After the original Lassie, Pal, retired his son, Lassie Junior, took up the role. He stayed with the show until 1959 when he also retired, this time on health grounds. Thankfully, Lassie Junior’s son, Spook, was ready to take on the responsibility until the end of 1960, after which his brother, Baby, stepped up for the following six years. Two further generations then played Lassie until the end of the show in 1973, Mire and Hey Hey. They didn’t stop there: Hey Hey’s son, Boy, then played Lassie in the film The Magic of Lassie and Boy’s son, The Old Man, took on the lead in a later TV series, The New Lassie from 1989 to 1991. Then there was Howard, who was in the third series in 1997. So beloved is the Pal dynasty that when Howard was replaced with a dog that didn’t descend from the original Lassie, the public uproar was such that the ‘outsider’ was removed and the role given to Hey Hey II!
In 2005 the franchise tried again with a non-Pal descended Lassie actor. His name was Mason and he featured in a remake of Lassie Come Home but by the time Lassie’s Pet Vet – a new TV series – hit the screens in 2006, Lassie was back to being played by the 10th generation of Pal-sired collies, Rockie.
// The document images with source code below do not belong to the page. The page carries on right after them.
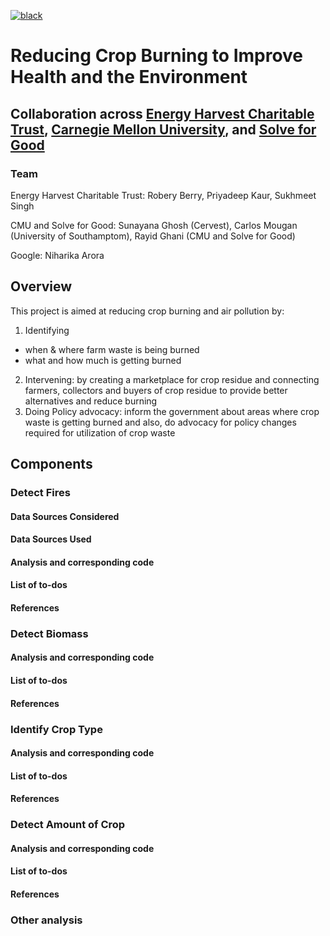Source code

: [![black](https://img.shields.io/badge/code%20style-black-000000.svg?style=plastic)](https://github.com/psf/black)
# Reducing Crop Burning to Improve Health and the Environment
## Collaboration across [Energy Harvest Charitable Trust](https://energyharvesttrust.com/), [Carnegie Mellon University](http://www.datasciencepublicpolicy.org/), and [Solve for Good](http://www.solvforgood.org)
### Team

Energy Harvest Charitable Trust: Robery Berry, Priyadeep Kaur, Sukhmeet Singh

CMU and Solve for Good: Sunayana Ghosh (Cervest), Carlos Mougan (University of Southamptom), Rayid Ghani (CMU and Solve for Good)

Google: Niharika Arora

## Overview
This project is aimed at reducing crop burning and air pollution by: 
1. Identifying 
 - when & where farm waste is being burned
 - what and how much is getting burned
2. Intervening: by creating a marketplace for crop residue and connecting farmers, collectors and buyers of crop residue to provide better alternatives and reduce burning
3. Doing Policy advocacy: inform the government about areas where crop waste is getting burned and also, do advocacy for policy changes required for utilization of crop waste

## Components
### Detect Fires
#### Data Sources Considered


#### Data Sources Used


#### Analysis and corresponding code


#### List of to-dos

#### References


### Detect Biomass

#### Analysis and corresponding code


#### List of to-dos


#### References



### Identify Crop Type


#### Analysis and corresponding code


#### List of to-dos


#### References


### Detect Amount of Crop

#### Analysis and corresponding code


#### List of to-dos


#### References



### Other analysis

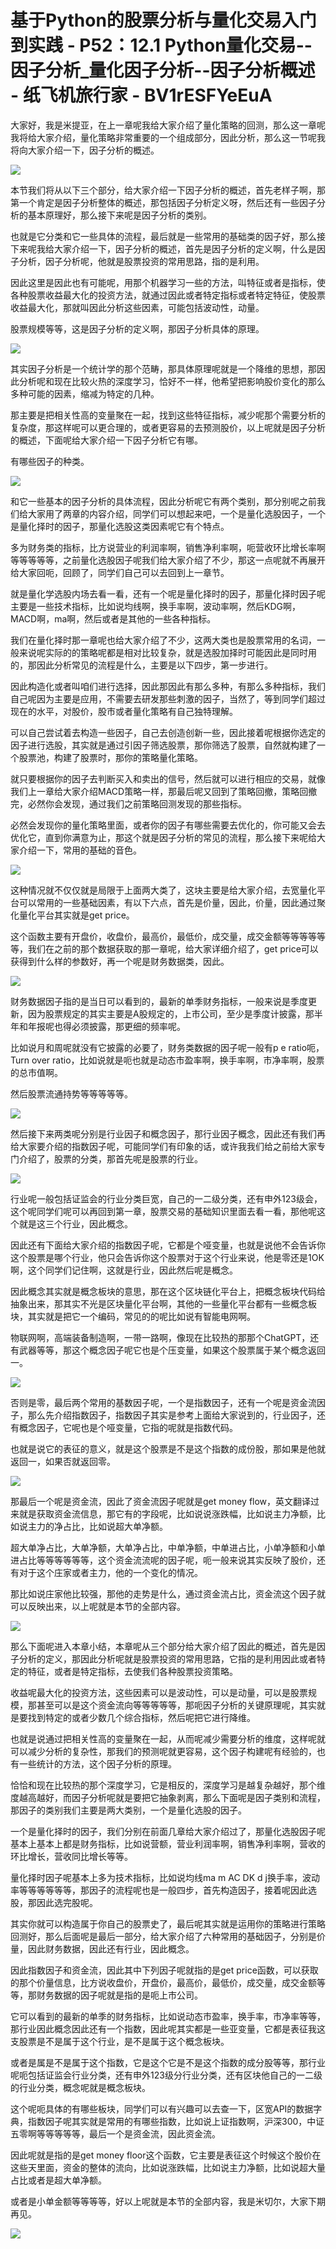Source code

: # 基于Python的股票分析与量化交易入门到实践 - P52：12.1 Python量化交易--因子分析_量化因子分析--因子分析概述 - 纸飞机旅行家 - BV1rESFYeEuA

大家好，我是米提亚，在上一章呢我给大家介绍了量化策略的回测，那么这一章呢我将给大家介绍，量化策略非常重要的一个组成部分，因此分析，那么这一节呢我将向大家介绍一下，因子分析的概述。



![](img/f12d8b62b62df6df870b66d2f5b42504_1.png)

本节我们将从以下三个部分，给大家介绍一下因子分析的概述，首先老样子啊，那第一个肯定是因子分析整体的概述，那包括因子分析定义呀，然后还有一些因子分析的基本原理好，那么接下来呢是因子分析的类别。

也就是它分类和它一些具体的流程，最后就是一些常用的基础类的因子好，那么接下来呢我给大家介绍一下，因子分析的概述，首先是因子分析的定义啊，什么是因子分析，因子分析呢，他就是股票投资的常用思路，指的是利用。

因此这里是因此也有可能呢，用那个机器学习一些的方法，叫特征或者是指标，使各种股票收益最大化的投资方法，就通过因此或者特定指标或者特定特征，使股票收益最大化，那就叫因此分析这些因素，可能包括波动性，动量。

股票规模等等，这是因子分析的定义啊，那因子分析具体的原理。

![](img/f12d8b62b62df6df870b66d2f5b42504_3.png)

其实因子分析是一个统计学的那个范畴，那具体原理呢就是一个降维的思想，那因此分析呢和现在比较火热的深度学习，恰好不一样，他希望把影响股价变化的那么多种可能的因素，缩减为特定的几种。

那主要是把相关性高的变量聚在一起，找到这些特征指标，减少呢那个需要分析的复杂度，那这样呢可以更合理的，或者更容易的去预测股价，以上呢就是因子分析的概述，下面呢给大家介绍一下因子分析它有哪。

有哪些因子的种类。

![](img/f12d8b62b62df6df870b66d2f5b42504_5.png)

和它一些基本的因子分析的具体流程，因此分析呢它有两个类别，那分别呢之前我们给大家用了两章的内容介绍，同学们可以想起来吧，一个是量化选股因子，一个是量化择时的因子，那量化选股这类因素呢它有个特点。

多为财务类的指标，比方说营业的利润率啊，销售净利率啊，呃营收环比增长率啊等等等等等，之前量化选股因子呢我们给大家介绍了不少，那这一点呢就不再展开给大家回呃，回顾了，同学们自己可以去回到上一章节。

就是量化学选股内场去看一看，还有一个呢是量化择时的因子，那量化择时因子呢主要是一些技术指标，比如说均线啊，换手率啊，波动率啊，然后KDG啊，MACD啊，ma啊，然后或者是其他的一些各种指标。

我们在量化择时那一章呢也给大家介绍了不少，这两大类也是股票常用的名词，一般来说呢实际的的策略呢都是相对比较复杂，就是选股加择时可能因此是同时用的，那因此分析常见的流程是什么，主要是以下四步，第一步进行。

因此构造化或者叫咱们进行选择，因此那因此有那么多种，有那么多种指标，我们自己呢因为主要是应用，不需要去研发那些刺激的因子，当然了，等到同学们超过现在的水平，对股价，股市或者量化策略有自己独特理解。

可以自己尝试着去构造一些因子，自己去创造创新一些，因此接着呢根据你选定的因子进行选股，其实就是通过引因子筛选股票，那你筛选了股票，自然就构建了一个股票池，构建了股票时，那你的策略量化策略。

就只要根据你的因子去判断买入和卖出的信号，然后就可以进行相应的交易，就像我们上一章给大家介绍MACD策略一样，那最后呢又回到了策略回撤，策略回撤完，必然你会发现，通过我们之前策略回测发现的那些指标。

必然会发现你的量化策略里面，或者你的因子有哪些需要去优化的，你可能又会去优化它，直到你满意为止，那这个就是因子分析的常见的流程，那么接下来呢给大家介绍一下，常用的基础的音色。



![](img/f12d8b62b62df6df870b66d2f5b42504_7.png)

这种情况就不仅仅就是局限于上面两大类了，这块主要是给大家介绍，去宽量化平台可以常用的一些基础因素，有以下六点，首先是价量，因此，价量，因此通过聚化量化平台其实就是get price。

这个函数主要有开盘价，收盘价，最高价，最低价，成交量，成交金额等等等等等等，我们在之前的那个数据获取的那一章呢，给大家详细介绍了，get price可以获得到什么样的参数好，再一个呢是财务数据类，因此。



![](img/f12d8b62b62df6df870b66d2f5b42504_9.png)

财务数据因子指的是当日可以看到的，最新的单季财务指标，一般来说是季度更新，因为股票规定的其实主要是A股规定的，上市公司，至少是季度计披露，那半年和年报呢也得必须披露，那更细的频率呢。

比如说月和周呢就没有它披露的必要了，财务类数据的因子呢一般有p e ratio呃，Turn over ratio，比如说就是呃也就是动态市盈率啊，换手率啊，市净率啊，股票的总市值啊。

然后股票流通持势等等等等等。

![](img/f12d8b62b62df6df870b66d2f5b42504_11.png)

然后接下来两类呢分别是行业因子和概念因子，那行业因子概念，因此还有我们再给大家要介绍的指数因子呢，可能同学们有印象的话，或许我我们给之前给大家专门介绍了，股票的分类，那首先呢是股票的行业。



![](img/f12d8b62b62df6df870b66d2f5b42504_13.png)

行业呢一般包括证监会的行业分类巨宽，自己的一二级分类，还有申外123级会，这个呢同学们呢可以再回到第一章，股票交易的基础知识里面去看一看，那他呢这个就是这三个行业，因此概念。

因此还有下面给大家介绍的指数因子呢，它都是个哑变量，也就是说他不会告诉你这个股票是哪个行业，他只会告诉你这个股票对于这个行业来说，他是零还是1OK啊，这个同学们记住啊，这就是行业，因此然后呢是概念。

因此概念其实就是概念板块的意思，那在这个区块链化平台上，把概念板块代码给抽象出来，那其实不光是区块量化平台啊，其他的一些量化平台都有一些概念板块，其实就是把它一个编码，常见的的呢比如说有智能电网啊。

物联网啊，高端装备制造啊，一带一路啊，像现在比较热的那那个ChatGPT，还有武器等等，那这个概念因子呢它也是个压变量，如果这个股票属于某个概念返回一。



![](img/f12d8b62b62df6df870b66d2f5b42504_15.png)

否则是零，最后两个常用的基数因子呢，一个是指数因子，还有一个呢是资金流因子，那么先介绍指数因子，指数因子其实是参考上面给大家说到的，行业因子，还有概念因子，它呢也是个哑变量，它指的呢就是指数代码。

也就是说它的表征的意义，就是这个股票是不是这个指数的成份股，那如果是他就返回一，如果否就返回零。

![](img/f12d8b62b62df6df870b66d2f5b42504_17.png)

那最后一个呢是资金流，因此了资金流因子呢就是get money flow，英文翻译过来就是获取资金流信息，那它有的字段呢，比如说说涨跌幅，比如说主力净额，比如说主力的净占比，比如说超大单净额。

超大单净占比，大单净额，大单净占比，中单净额，中单进占比，小单净额和小单进占比等等等等等等，这个资金流流呢的因子呢，呃一般来说其实反映了股价，还有对于这个庄家或者主力，他的一个变化的情况。

那比如说庄家他比较强，那他的走势是什么，通过资金流占比，资金流这个因子就可以反映出来，以上呢就是本节的全部内容。



![](img/f12d8b62b62df6df870b66d2f5b42504_19.png)

那么下面呢进入本章小结，本章呢从三个部分给大家介绍了因此的概述，首先是因子分析的定义，那因此分析呢就是股票投资的常用思路，它指的是利用因此或者特定的特征，或者是特定指标，去使我们各种股票投资策略。

收益呢最大化的投资方法，这些因素可以是波动性，可以是动量，可以是股票规模，那甚至可以是这个资金流向等等等等等，那呃因子分析的关键原理呢，其实就是要找到特定的或者少数几个综合指标，然后呢把它进行降维。

也就是说通过把相关性高的变量聚在一起，从而呢减少需要分析的维度，这样呢就可以减少分析的复杂性，那我们的预测呢就更容易，这个因子构建呢有经验的，也有一些统计的方法，这个因子分析的原理。

恰恰和现在比较热的那个深度学习，它是相反的，深度学习是越复杂越好，那个维度越高越好，而因子分析呢就是要把它抽象剥离，那么下面呢是因子类别和流程，那因子的类别我们主要是两大类别，一个是量化选股的因子。

一个是量化择时的因子，我们分别在前面几章给大家介绍过了，那量化选股因子呢基本上基本上都是财务指标，比如说营额，营业利润率啊，销售净利率啊，营收的环比增长，营收同比增长等等。

量化择时因子呢基本上多为技术指标，比如说均线ma m AC DK d j换手率，波动率等等等等等等，那因子的流程呢也是一般四步，首先构造因子，接着呢因此选股，那因此选完股呢。

其实你就可以构造属于你自己的股票史了，最后呢其实就是运用你的策略进行策略回测好，那么后面呢是最后一部分，给大家介绍了六种常用的基础因子，分别是价量，因此财务数据，因此还有行业，因此概念。

因此指数因子和资金流，因此其中下列因子呢就指的是get price函数，可以获取的那个价量信息，比方说收盘价，开盘价，最高价，最低价，成交量，成交金额等等，那财务数据的因子呢就是指的是呃上市公司。

它可以看到的最新的单季的财务指标，比如说动态市盈率，换手率，市净率等等，那行业因此概念因此还有一个指数，因此呢其实都是一些亚变量，它都是表征我这支股票是不是属于这个行业，是不是属于这个概念板块。

或者是属是不是属于这个指数，它是这个它是不是这个指数的成分股等等，那行业呢呃包括证监会行业分类，还有申外123级分行业分类，还有区块他自己的一二级的行业分类，概念呢就是概念板块。

这个呢呃具体的有哪些板块，同学们可以有兴趣可以去查一下，区宽API的数据字典，指数因子呢其实就是常用的有哪些指数，比如说上证指数啊，沪深300，中证五零啊等等等等等，最后一个是资金流，因此资金流。

因此呢就是指的是get money floor这个函数，它主要是表征这个时候这个股价在这些天里面，资金的整体的流向，比如说涨跌幅，比如说主力净额，比如说超大量占比或者是超大单净额。

或者是小单金额等等等等，好以上呢就是本节的全部内容，我是米切尔，大家下期再见。

![](img/f12d8b62b62df6df870b66d2f5b42504_21.png)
Lassie was a much loved character and holds a place in iconic children’s television history. It won Emmy awards in 1955 and 1956 for Best Children’s Program and a 1956 Peabody Award. It was also honoured with three stars on the Hollywood Walk of Fame (including one for Lassie herself) and it was given a U.S. Department of Agriculture Conservation Award for promoting conservation during the season when Lassie was employed by the Forest Service Rangers. Off the back of this Lassie was also invited to visit the White House to meet the First Lady.
“What’s that Lassie? You’re fed up of hearing me snivel to myself as I recount all your tales of bravery and selflessness and you’d like me to go away now? Ok, then: good dog!”